▸ WHAT TO PRODUCE:
Whenever a line of the data below holds the string "https", copy that line.

▸ Collected data:
········

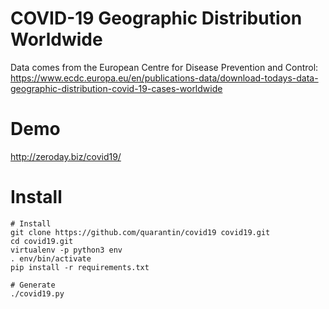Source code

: # COVID-19 Geographic Distribution Worldwide
Data comes from the European Centre for Disease Prevention and Control:  
https://www.ecdc.europa.eu/en/publications-data/download-todays-data-geographic-distribution-covid-19-cases-worldwide

# Demo
http://zeroday.biz/covid19/

# Install
```shell
# Install
git clone https://github.com/quarantin/covid19 covid19.git
cd covid19.git
virtualenv -p python3 env
. env/bin/activate
pip install -r requirements.txt

# Generate
./covid19.py
```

········

▸ OUTPUT FOR THIS EXERCISE:
https://www.ecdc.europa.eu/en/publications-data/download-todays-data-geographic-distribution-covid-19-cases-worldwide
git clone https://github.com/quarantin/covid19 covid19.git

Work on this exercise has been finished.